Chinese officials have approved the country’s first thorium-based nuclear reactor at the Hongshagang Industrial Cluster in Wuwei City.
The experimental reactor could open the door to a cheap and safe alternative to uranium-based nuclear energy in the future, according to those close to the project.
Located in the far reaches of China’s north-western Gobi Desert, the Thorium Molten Salt Reactor – Liquid Fuel 1 (TMSR-LF1) complex has been in development since 2018 and received its operating licence from China’s National Nuclear Security Agency in early June 2023.

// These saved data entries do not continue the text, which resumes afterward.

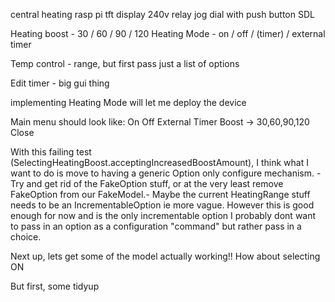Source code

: central heating
rasp pi
tft display
240v relay
jog dial with push button
SDL


Heating boost - 30 / 60 / 90 / 120
Heating Mode - on / off / (timer) / external timer

Temp control - range, but first pass just a list of options

Edit timer - big gui thing


implementing Heating Mode will let me deploy the device


Main menu should look like:
On
Off
External Timer
Boost -> 30,60,90,120
Close



With this failing test (SelectingHeatingBoost.acceptingIncreasedBoostAmount),
I think what I want to do is move to having a generic Option only configure mechanism.
-Try and get rid of the FakeOption stuff, or at the very least remove FakeOption from our FakeModel.-
Maybe the current HeatingRange stuff needs to be an IncrementableOption ie more vague.
However this is good enough for now and is the only incrementable option
I probably dont want to pass in an option as a configuration "command" but rather pass in a choice.

Next up, lets get some of the model actually working!!
How about selecting ON

But first, some tidyup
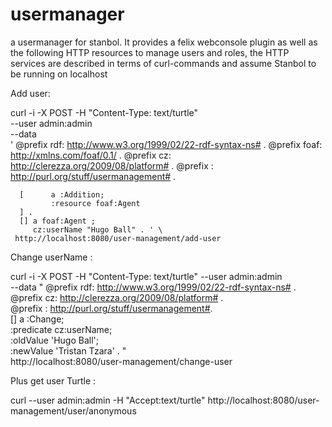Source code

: usermanager
===========

a usermanager for stanbol. It provides a felix webconsole plugin as well as the following HTTP resources to manage users and roles, the HTTP services are described in terms of curl-commands and assume Stanbol to be running on localhost

Add user:

curl -i -X POST -H "Content-Type: text/turtle" \
     --user admin:admin \
     --data \
     ' @prefix rdf: <http://www.w3.org/1999/02/22-rdf-syntax-ns#> .
     @prefix foaf: <http://xmlns.com/foaf/0.1/> .
     @prefix cz: <http://clerezza.org/2009/08/platform#> .
     @prefix : <http://purl.org/stuff/usermanagement#> .

      [      a :Addition;
             :resource foaf:Agent
      ] .
      [] a foaf:Agent ;
         cz:userName "Hugo Ball" . ' \
     http://localhost:8080/user-management/add-user

Change userName :

curl -i -X POST -H "Content-Type: text/turtle" --user admin:admin \
    --data " @prefix rdf: <http://www.w3.org/1999/02/22-rdf-syntax-ns#> . \
             @prefix cz: <http://clerezza.org/2009/08/platform#> . \
             @prefix : <http://purl.org/stuff/usermanagement#>. \
             [] a :Change;  \
                :predicate cz:userName; \
                :oldValue 'Hugo Ball'; \
                :newValue 'Tristan Tzara' . " \
      http://localhost:8080/user-management/change-user

Plus get user Turtle :

curl --user admin:admin -H "Accept:text/turtle"
http://localhost:8080/user-management/user/anonymous

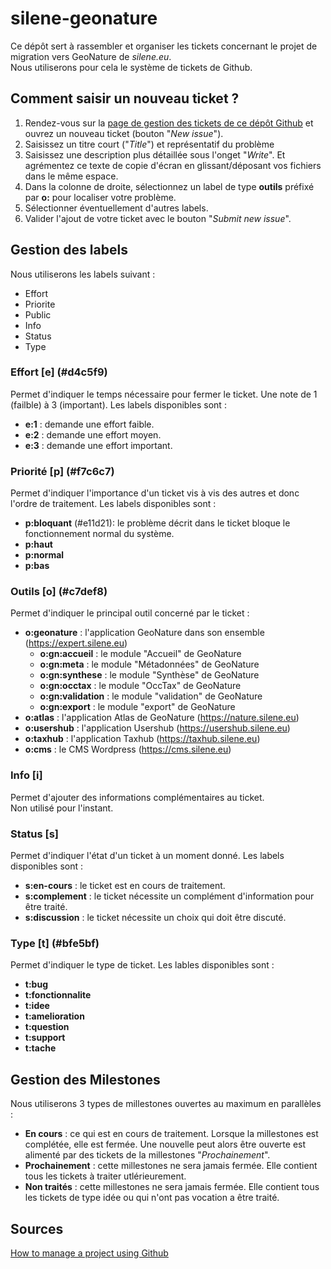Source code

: # silene-geonature
Ce dépôt sert à rassembler et organiser les tickets concernant le projet de migration vers GeoNature de *silene.eu*.  
Nous utiliserons pour cela le système de tickets de Github.  

## Comment saisir un nouveau ticket ?
1. Rendez-vous sur la [page de gestion des tickets de ce dépôt Github](https://github.com/cbn-alpin/silene-geonature/issues) et ouvrez un nouveau ticket (bouton "*New issue*").
1. Saisissez un titre court ("*Title*") et représentatif du problème
1. Saisissez une description plus détaillée sous l'onget "*Write*". Et agrémentez ce texte de copie d'écran en glissant/déposant vos fichiers dans le même espace.
1. Dans la colonne de droite, sélectionnez un label de type **outils** préfixé par **o:** pour localiser votre problème.
1. Sélectionner éventuellement d'autres labels.
1. Valider l'ajout de votre ticket avec le bouton "*Submit new issue*".

## Gestion des labels

Nous utiliserons les labels suivant :

- Effort
- Priorite
- Public
- Info
- Status
- Type

### Effort [e] (#d4c5f9)

Permet d'indiquer le temps nécessaire pour fermer le ticket. Une note de 1 (failble) à 3 (important).
Les labels disponibles sont :
- **e:1** : demande une effort faible.
- **e:2** : demande une effort moyen.
- **e:3** : demande une effort important.

### Priorité [p] (#f7c6c7)

Permet d'indiquer l'importance d'un ticket vis à vis des autres et donc l'ordre de traitement.
Les labels disponibles sont :
- **p:bloquant** (#e11d21): le problème décrit dans le ticket bloque le fonctionnement normal du système.
- **p:haut**
- **p:normal**
- **p:bas**


### Outils [o] (#c7def8)

Permet d'indiquer le principal outil concerné par le ticket :
- **o:geonature** : l'application GeoNature dans son ensemble (https://expert.silene.eu)
  - **o:gn:accueil** : le module "Accueil" de GeoNature
  - **o:gn:meta** : le module "Métadonnées" de GeoNature
  - **o:gn:synthese** : le module "Synthèse" de GeoNature
  - **o:gn:occtax** : le module "OccTax" de GeoNature
  - **o:gn:validation** : le module "validation" de GeoNature
  - **o:gn:export** : le module "export" de GeoNature
- **o:atlas** : l'application Atlas de GeoNature (https://nature.silene.eu)
- **o:usershub** : l'application Usershub (https://usershub.silene.eu)
- **o:taxhub** : l'application Taxhub (https://taxhub.silene.eu)
- **o:cms** : le CMS Wordpress (https://cms.silene.eu)


### Info [i]

Permet d'ajouter des informations complémentaires au ticket.  
Non utilisé pour l'instant.

### Status [s]

Permet d'indiquer l'état d'un ticket à un moment donné.
Les labels disponibles sont :
- **s:en-cours** : le ticket est en cours de traitement.
- **s:complement** : le ticket nécessite un complément d'information pour être traité.
- **s:discussion** : le ticket nécessite un choix qui doit être discuté.

### Type [t] (#bfe5bf)

Permet d'indiquer le type de ticket.
Les lables disponibles sont :
- **t:bug**
- **t:fonctionnalite**
- **t:idee**
- **t:amelioration**
- **t:question**
- **t:support**
- **t:tache**

## Gestion des Milestones

Nous utiliserons 3 types de millestones ouvertes au maximum en parallèles :

- **En cours** : ce qui est en cours de traitement. Lorsque la millestones est complétée, elle est fermée. Une nouvelle peut alors être ouverte est alimenté par des tickets de la millestones "*Prochainement*".
- **Prochainement** : cette millestones ne sera jamais fermée. Elle contient tous les tickets à traiter utlérieurement.
- **Non traités** : cette millestones ne sera jamais fermée. Elle contient tous les tickets de type idée ou qui n'ont pas vocation a être traité.


## Sources
[How to manage a project using Github](http://blog.zot24.com/how-to-manage-a-project-using-github/)
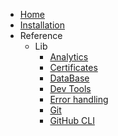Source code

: -   [Home](index.md)
-   [Installation](install.md)
-   Reference
    -   Lib
        -   [Analytics](lib/analytics.md)
        -   [Certificates](lib/certificate.md)
        -   [DataBase](lib/db.md)
        -   [Dev Tools](lib/dev.md)
        -   [Error handling](lib/error.md)
        -   [Git](lib/git.md)
        -   [GitHub CLI](lib/github.md)
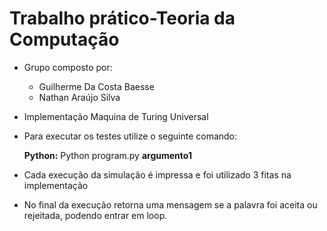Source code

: # Trabalho prático-Teoria da Computação

- Grupo composto por:
    - Guilherme Da Costa Baesse
    - Nathan Araújo Silva

- Implementação Maquina de Turing Universal
- Para executar os testes utilize o seguinte comando:
  
    __Python:__
      Python program.py __argumento1__

- Cada execução da simulação é impressa e foi utilizado 3 fitas na implementação 
- No final da execução retorna uma mensagem se a palavra foi aceita ou rejeitada, podendo entrar em loop. 



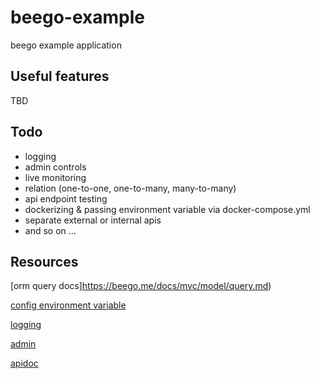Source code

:# beego-example
beego example application

## Useful features

TBD

## Todo

* logging
* admin controls
* live monitoring
* relation (one-to-one, one-to-many, many-to-many)
* api endpoint testing
* dockerizing & passing environment variable via docker-compose.yml
* separate external or internal apis
* and so on ...

## Resources

[orm query docs]https://beego.me/docs/mvc/model/query.md)

[config environment variable](https://github.com/astaxie/beego/pull/1636#issuecomment-352172461)

[logging](https://beego.me/docs/module/logs.md)

[admin](http://shinriyo.hateblo.jp/entry/2015/05/20/beego_admin%E3%81%AE%E4%BD%BF%E3%81%84%E6%96%B9)

[apidoc](https://beego.me/docs/advantage/docs.md)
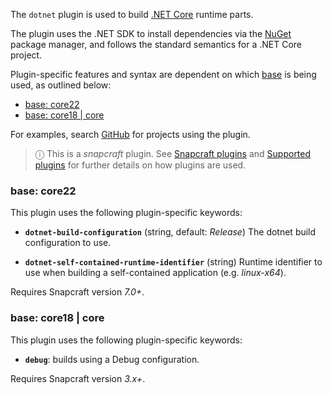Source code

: The `dotnet` plugin is used to build [.NET Core](https://github.com/dotnet/core) runtime parts.

The plugin uses the .NET SDK to install dependencies via the [NuGet](https://www.nuget.org/) package manager, and follows the standard semantics for a .NET Core  project.

Plugin-specific features and syntax are dependent on which [base](/t/base-snaps/11198) is being used, as outlined below:

- [base: core22](#heading--core22)
- [base: core18 | core](#heading--core18)

For examples, search [GitHub](https://github.com/search?q=path%3Asnapcraft.yaml+%22plugin%3A+dotnet%22&type=Code) for projects using the plugin.

> ⓘ  This is a *snapcraft* plugin. See [Snapcraft plugins](/t/snapcraft-plugins/4284) and [Supported plugins](/t/supported-plugins/8080) for further details on how plugins are used.

<h3 id='heading--core22'>base: core22</h3>

This plugin uses the following plugin-specific keywords:

 - **`dotnet-build-configuration`** (string, default: _Release_)
      The dotnet build configuration to use.

 - **`dotnet-self-contained-runtime-identifier`** (string)
      Runtime identifier to use when building a self-contained application (e.g. _linux-x64_).

Requires Snapcraft version _7.0+_.

<h3 id='heading--core18'>base: core18 | core</h3>

This plugin uses the following plugin-specific keywords:

- **`debug`**: builds using a Debug configuration.

Requires Snapcraft version _3.x+_.
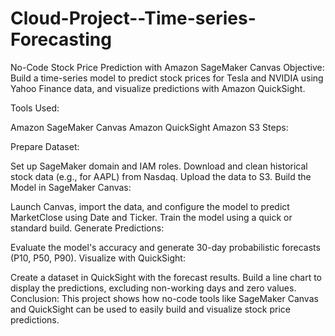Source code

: # Cloud-Project--Time-series-Forecasting
No-Code Stock Price Prediction with Amazon SageMaker Canvas
Objective:
Build a time-series model to predict stock prices for Tesla and NVIDIA using Yahoo Finance data, and visualize predictions with Amazon QuickSight.

Tools Used:

Amazon SageMaker Canvas
Amazon QuickSight
Amazon S3
Steps:

Prepare Dataset:

Set up SageMaker domain and IAM roles.
Download and clean historical stock data (e.g., for AAPL) from Nasdaq.
Upload the data to S3.
Build the Model in SageMaker Canvas:

Launch Canvas, import the data, and configure the model to predict MarketClose using Date and Ticker.
Train the model using a quick or standard build.
Generate Predictions:

Evaluate the model's accuracy and generate 30-day probabilistic forecasts (P10, P50, P90).
Visualize with QuickSight:

Create a dataset in QuickSight with the forecast results.
Build a line chart to display the predictions, excluding non-working days and zero values.
Conclusion:
This project shows how no-code tools like SageMaker Canvas and QuickSight can be used to easily build and visualize stock price predictions.
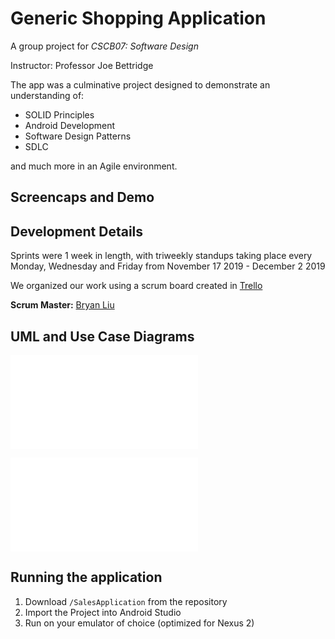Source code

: # Generic Shopping Application

A group project for _CSCB07: Software Design_

Instructor: Professor Joe Bettridge

The app was a culminative project designed to demonstrate an understanding of:
- SOLID Principles
- Android Development
- Software Design Patterns
- SDLC

and much more in an Agile environment.


## Screencaps and Demo
<!-- SCREEN CAPS HERE -->


## Development Details

Sprints were 1 week in length, with triweekly standups taking place every Monday, Wednesday and Friday from November 17 2019 - December 2 2019

We organized our work using a scrum board created in [Trello](https://trello.com/b/Y1srsIHc/salesapplication)

__Scrum Master:__ [Bryan Liu](https://github.com/liubryann)

## UML and Use Case Diagrams
![UML](../Assignment/FinalProjectUMLphase2.pdf "UML")

![Use Case Diagram](../Assignment/UseCaseDiagram.pdf "Use Case Diagram")

## Running the application
1. Download `/SalesApplication` from the repository
2. Import the Project into Android Studio
3. Run on your emulator of choice (optimized for Nexus 2)

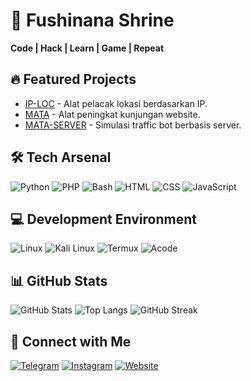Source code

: # 🚀 Fushinana Shrine
**Code | Hack | Learn | Game | Repeat**

## 🔥 Featured Projects
- [IP-LOC](https://github.com/fushinanaShrine./ip-loc) - Alat pelacak lokasi berdasarkan IP.
- [MATA](https://github.com/fushinanaShrine./mata) - Alat peningkat kunjungan website.
- [MATA-SERVER](https://github.com/fushinanaShrine./mata-server) - Simulasi traffic bot berbasis server.

## 🛠 Tech Arsenal
![Python](https://img.shields.io/badge/-Python-3776AB?style=flat&logo=python&logoColor=white)
![PHP](https://img.shields.io/badge/-PHP-777BB4?style=flat&logo=php&logoColor=white)
![Bash](https://img.shields.io/badge/-Bash-4EAA25?style=flat&logo=gnu-bash&logoColor=white)
![HTML](https://img.shields.io/badge/-HTML-E34F26?style=flat&logo=html5&logoColor=white)
![CSS](https://img.shields.io/badge/-CSS-1572B6?style=flat&logo=css3&logoColor=white)
![JavaScript](https://img.shields.io/badge/-JavaScript-F7DF1E?style=flat&logo=javascript&logoColor=black)

## 💻 Development Environment
![Linux](https://img.shields.io/badge/-Linux-FCC624?style=flat&logo=linux&logoColor=black)
![Kali Linux](https://img.shields.io/badge/-Kali_Linux-557C94?style=flat&logo=kali-linux&logoColor=white)
![Termux](https://img.shields.io/badge/-Termux-000000?style=flat&logo=termux&logoColor=white)
![Acode](https://img.shields.io/badge/-Acode-6200EA?style=flat)

## 📊 GitHub Stats
![GitHub Stats](https://github-readme-stats.vercel.app/api?username=fushinanaShrine.&show_icons=true&theme=radical)
![Top Langs](https://github-readme-stats.vercel.app/api/top-langs/?username=fushinanaShrine.&layout=compact&theme=radical)
![GitHub Streak](https://github-readme-streak-stats.herokuapp.com/?user=fushinanaShrine.&theme=radical)

## 🔗 Connect with Me
[![Telegram](https://img.shields.io/badge/Telegram-2CA5E0?style=for-the-badge&logo=telegram&logoColor=white)](https://t.me/yourusername)
[![Instagram](https://img.shields.io/badge/Instagram-E4405F?style=for-the-badge&logo=instagram&logoColor=white)](https://instagram.com/yourusername)
[![Website](https://img.shields.io/badge/Website-000000?style=for-the-badge&logo=google-chrome&logoColor=white)](https://yourwebsite.com)

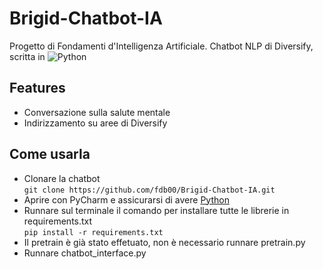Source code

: # Brigid-Chatbot-IA
Progetto di Fondamenti d'Intelligenza Artificiale.
Chatbot NLP di Diversify, scritta in ![Python](https://img.shields.io/badge/python-3.11.1-blue)

## Features
- Conversazione sulla salute mentale
- Indirizzamento su aree di Diversify

## Come usarla
- Clonare la chatbot  
` git clone https://github.com/fdb00/Brigid-Chatbot-IA.git `
- Aprire con PyCharm e assicurarsi di avere [Python](https://img.shields.io/badge/python-3.11.1-blue)
- Runnare sul terminale il comando per installare tutte le librerie in requirements.txt  
` pip install -r requirements.txt `
- Il pretrain è già stato effetuato, non è necessario runnare pretrain.py
- Runnare chatbot_interface.py 

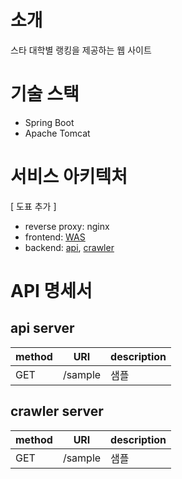 # 소개
스타 대학별 랭킹을 제공하는 웹 사이트

# 기술 스택
* Spring Boot
* Apache Tomcat

# 서비스 아키텍처
[ 도표 추가 ]

* reverse proxy: nginx
* frontend: [WAS](https://github.com/SC-UC/scuc)
* backend: [api](https://github.com/SC-UC/scuc-api), [crawler](https://github.com/SC-UC/scuc-crawler)

# API 명세서
## api server
|method|URI|description|
|---|---|---|
|GET|/sample|샘플|

## crawler server
|method|URI|description|
|---|---|---|
|GET|/sample|샘플|

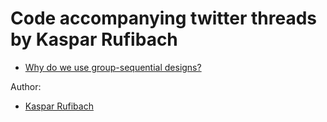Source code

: # Code accompanying twitter threads by Kaspar Rufibach

* [Why do we use group-sequential designs?](https://numbersman77.github.io/20201111_GSD/GSD.html)

Author: 

* [Kaspar Rufibach](mailto:kaspar.rufibach@gmail.com)
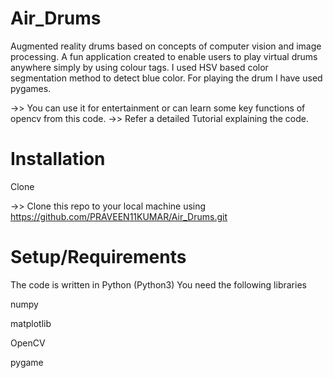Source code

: # Air_Drums
Augmented reality drums based on concepts of computer vision and image processing. A fun application created to enable users to play virtual drums anywhere simply by using colour tags. I used HSV based color segmentation method to detect blue color. For playing the drum I have used pygames.

->> You can use it for entertainment or can learn some key functions of opencv from this code.
->> Refer a detailed Tutorial explaining the code.

# Installation

Clone

->> Clone this repo to your local machine using https://github.com/PRAVEEN11KUMAR/Air_Drums.git

# Setup/Requirements

The code is written in Python (Python3) You need the following libraries

numpy

matplotlib

OpenCV

pygame

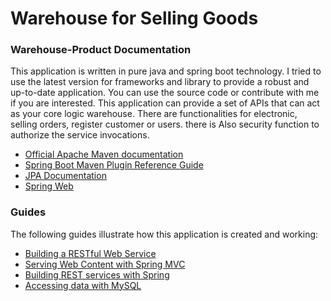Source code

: # Warehouse for Selling Goods

### Warehouse-Product Documentation

This application is written in pure java and spring boot technology. I tried to use the latest version for frameworks 
and library to provide a robust and up-to-date application. You can use the source code or contribute with me
if you are interested. This application can provide a set of APIs that can act as your core logic warehouse.
There are functionalities for electronic, selling orders, register customer or users.
there is Also security function to authorize the service invocations.

* [Official Apache Maven documentation](https://maven.apache.org/guides/index.html)
* [Spring Boot Maven Plugin Reference Guide](https://docs.spring.io/spring-boot/docs/2.7.4/maven-plugin/reference/html/)
* [JPA Documentation](https://docs.spring.io/spring-boot/docs/2.7.4/maven-plugin/reference/html/#build-image)
* [Spring Web](https://docs.spring.io/spring-boot/docs/2.7.4/reference/htmlsingle/#web)

### Guides

The following guides illustrate how this application is created and working:

* [Building a RESTful Web Service](https://spring.io/guides/gs/rest-service/)
* [Serving Web Content with Spring MVC](https://spring.io/guides/gs/serving-web-content/)
* [Building REST services with Spring](https://spring.io/guides/tutorials/rest/)
* [Accessing data with MySQL](https://spring.io/guides/gs/accessing-data-mysql/)

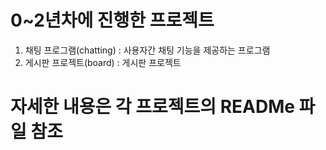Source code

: # 0~2년차에 진행한 프로젝트
 1. 채팅 프로그램(chatting) : 사용자간 채팅 기능을 제공하는 프로그램
 2. 게시판 프로젝트(board) : 게시판 프로젝트

# 자세한 내용은 각 프로젝트의 READMe 파일 참조
   
    

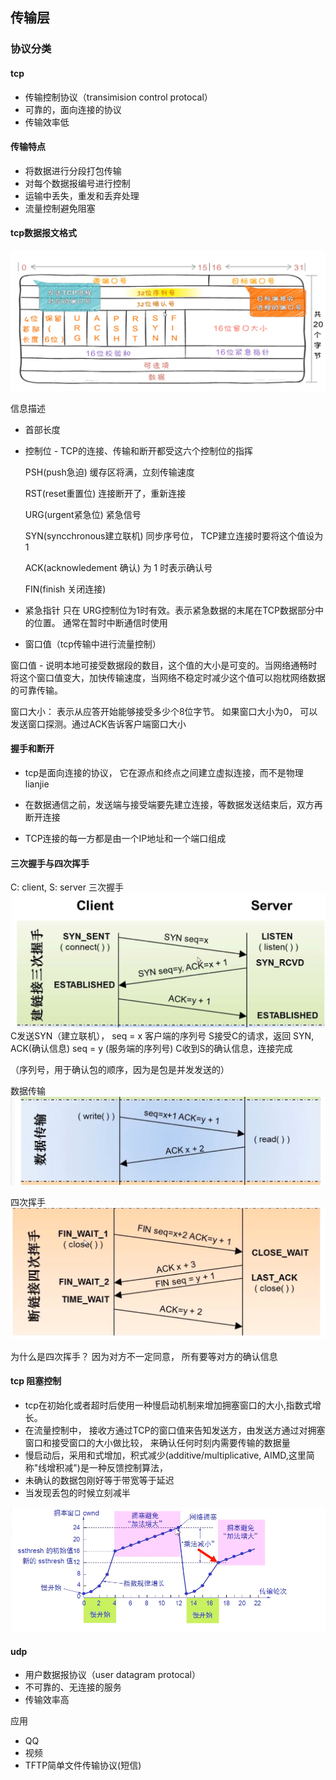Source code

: ## 传输层

### 协议分类

#### tcp

* 传输控制协议（transimision control protocal）
* 可靠的，面向连接的协议
* 传输效率低

#### 传输特点
* 将数据进行分段打包传输
* 对每个数据报编号进行控制
* 运输中丢失，重发和丢弃处理
* 流量控制避免阻塞

#### tcp数据报文格式
![](./img/tcp%E6%95%B0%E6%8D%AE%E6%8A%A5.png)

信息描述
* 首部长度 

* 控制位 - TCP的连接、传输和断开都受这六个控制位的指挥
 
  PSH(push急迫) 缓存区将满，立刻传输速度

  RST(reset重置位) 连接断开了，重新连接

  URG(urgent紧急位) 紧急信号

  SYN(syncchronous建立联机) 同步序号位， TCP建立连接时要将这个值设为1

  ACK(acknowledement 确认) 为 1 时表示确认号

  FIN(finish 关闭连接)

*  紧急指针 只在 URG控制位为1时有效。表示紧急数据的末尾在TCP数据部分中的位置。 通常在暂时中断通信时使用

* 窗口值（tcp传输中进行流量控制）

窗口值 - 说明本地可接受数据段的数目，这个值的大小是可变的。当网络通畅时将这个窗口值变大，加快传输速度，当网络不稳定时减少这个值可以抱枕网络数据的可靠传输。 

 窗口大小： 表示从应答开始能够接受多少个8位字节。 如果窗口大小为0， 可以发送窗口探测。通过ACK告诉客户端窗口大小

#### 握手和断开
* tcp是面向连接的协议， 它在源点和终点之间建立虚拟连接，而不是物理lianjie

* 在数据通信之前，发送端与接受端要先建立连接，等数据发送结束后，双方再断开连接

* TCP连接的每一方都是由一个IP地址和一个端口组成

#### 三次握手与四次挥手
C: client, S: server
三次握手
![](./img/%E4%B8%89%E6%AC%A1%E6%8F%A1%E6%89%8B.png)
C发送SYN（建立联机）， seq = x 客户端的序列号
S接受C的请求，返回 SYN, ACK(确认信息) seq = y (服务端的序列号)
C收到S的确认信息，连接完成

（序列号，用于确认包的顺序，因为是包是并发发送的）

数据传输
![](./img/tcp%E6%95%B0%E6%8D%AE%E4%BC%A0%E8%BE%93.png)


四次挥手
![](./img/tcp%E5%9B%9B%E6%AC%A1%E6%8C%A5%E6%89%8B.png)

为什么是四次挥手？ 
因为对方不一定同意， 所有要等对方的确认信息

#### tcp 阻塞控制

* tcp在初始化或者超时后使用一种慢启动机制来增加拥塞窗口的大小,指数式增长。
* 在流量控制中， 接收方通过TCP的窗口值来告知发送方，由发送方通过对拥塞窗口和接受窗口的大小做比较， 来确认任何时刻内需要传输的数据量
* 慢启动后，采用和式增加，积式减少(additive/multiplicative, AIMD,这里简称"线增积减")是一种反馈控制算法，
* 未确认的数据包刚好等于带宽等于延迟
* 当发现丢包的时候立刻减半

![](./img/tcp%E9%98%BB%E5%A1%9E%E6%8E%A7%E5%88%B6.png)

####  udp
* 用户数据报协议（user datagram protocal）
* 不可靠的、无连接的服务
* 传输效率高

应用

* QQ
* 视频
* TFTP简单文件传输协议(短信)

Thorium is an element that exists at trace levels in soil, water and other organic material. While not as radioactive as materials like uranium-235, the naturally occurring fissile isotope, it is more abundant than uranium and is a by-product of rare-earth element processing.
Thorium, represented by the atomic number 90, has largely been overlooked as a potential fuel source because uranium-based reactors produce plutonium, a material valued in the nuclear weapons industry as it can be utilised no matter its stability.
Thorium is also not fissile but rather “fertile”, meaning it can’t be used as fuel unless paired with primary fissile materials, such as uranium-233, uranium-235 or plutonium-239, according to the World Nuclear Agency.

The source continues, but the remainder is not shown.